* [Problem requirements]
Your response should be every line from the entries that includes the string "https".

(Dataset entries)
== Segment start ==
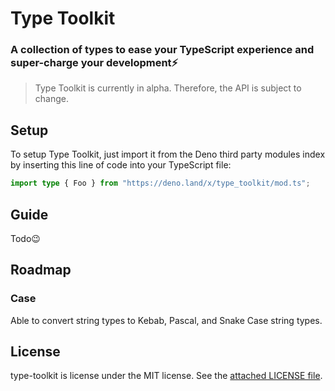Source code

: # Type Toolkit

### A collection of types to ease your TypeScript experience and super-charge your development⚡

> Type Toolkit is currently in alpha. Therefore, the API is subject to change.

## Setup

To setup Type Toolkit, just import it from the Deno third party modules index by inserting this line of code into your TypeScript file:

```ts
import type { Foo } from "https://deno.land/x/type_toolkit/mod.ts";
```

## Guide

Todo😉

## Roadmap

### Case

Able to convert string types to Kebab, Pascal, and Snake Case string types.

## License

type-toolkit is license under the MIT license. See the [attached LICENSE file](LICENSE).
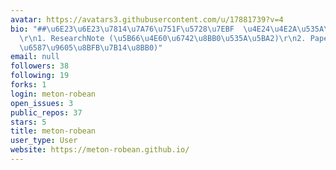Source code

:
 ```yaml
---
avatar: https://avatars3.githubusercontent.com/u/17881739?v=4
bio: "##\u6E23\u6E23\u7814\u7A76\u751F\u5728\u7EBF  \u4E24\u4E2A\u535A\u5BA2repo \uFF1A\
  \r\n1. ResearchNote (\u5B66\u4E60\u6742\u8BB0\u535A\u5BA2)\r\n2. PaperNotes (\u8BBA\
  \u6587\u9605\u8BFB\u7B14\u8BB0)"
email: null
followers: 38
following: 19
forks: 1
login: meton-robean
open_issues: 3
public_repos: 37
stars: 5
title: meton-robean
user_type: User
website: https://meton-robean.github.io/
---
```

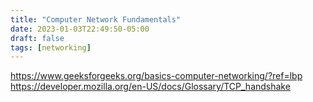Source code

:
 ```yaml
---
title: "Computer Network Fundamentals"
date: 2023-01-03T22:49:50-05:00
draft: false
tags: [networking]
---
```


https://www.geeksforgeeks.org/basics-computer-networking/?ref=lbp
https://developer.mozilla.org/en-US/docs/Glossary/TCP_handshake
== Segment end ==
* [Task output]
import type { Foo } from "https://deno.land/x/type_toolkit/mod.ts";
avatar: https://avatars3.githubusercontent.com/u/17881739?v=4
website: https://meton-robean.github.io/
https://www.geeksforgeeks.org/basics-computer-networking/?ref=lbp
https://developer.mozilla.org/en-US/docs/Glossary/TCP_handshake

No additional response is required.